**Problem to solve**
Find every line in the records below that holds the word "交流论坛系统", and copy it out.

[Saved data entries]

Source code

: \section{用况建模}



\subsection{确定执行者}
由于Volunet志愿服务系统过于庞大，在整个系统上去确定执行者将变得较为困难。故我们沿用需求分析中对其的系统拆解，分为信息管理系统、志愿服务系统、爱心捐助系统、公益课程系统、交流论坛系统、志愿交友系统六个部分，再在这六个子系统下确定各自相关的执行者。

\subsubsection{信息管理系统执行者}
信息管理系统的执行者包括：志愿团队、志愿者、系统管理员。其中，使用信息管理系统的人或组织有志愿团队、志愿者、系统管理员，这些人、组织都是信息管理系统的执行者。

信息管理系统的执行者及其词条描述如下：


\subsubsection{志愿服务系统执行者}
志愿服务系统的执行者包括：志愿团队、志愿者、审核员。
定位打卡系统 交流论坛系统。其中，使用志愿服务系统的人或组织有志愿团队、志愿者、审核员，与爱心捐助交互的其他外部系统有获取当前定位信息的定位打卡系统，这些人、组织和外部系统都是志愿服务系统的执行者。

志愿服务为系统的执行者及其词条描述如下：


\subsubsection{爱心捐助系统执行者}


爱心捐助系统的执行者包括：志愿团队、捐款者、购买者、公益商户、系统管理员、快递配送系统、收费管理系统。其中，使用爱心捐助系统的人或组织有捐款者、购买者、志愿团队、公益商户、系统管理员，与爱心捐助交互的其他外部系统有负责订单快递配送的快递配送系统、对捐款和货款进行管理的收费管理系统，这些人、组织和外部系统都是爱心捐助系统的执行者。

**Solution**
由于Volunet志愿服务系统过于庞大，在整个系统上去确定执行者将变得较为困难。故我们沿用需求分析中对其的系统拆解，分为信息管理系统、志愿服务系统、爱心捐助系统、公益课程系统、交流论坛系统、志愿交友系统六个部分，再在这六个子系统下确定各自相关的执行者。
定位打卡系统 交流论坛系统。其中，使用志愿服务系统的人或组织有志愿团队、志愿者、审核员，与爱心捐助交互的其他外部系统有获取当前定位信息的定位打卡系统，这些人、组织和外部系统都是志愿服务系统的执行者。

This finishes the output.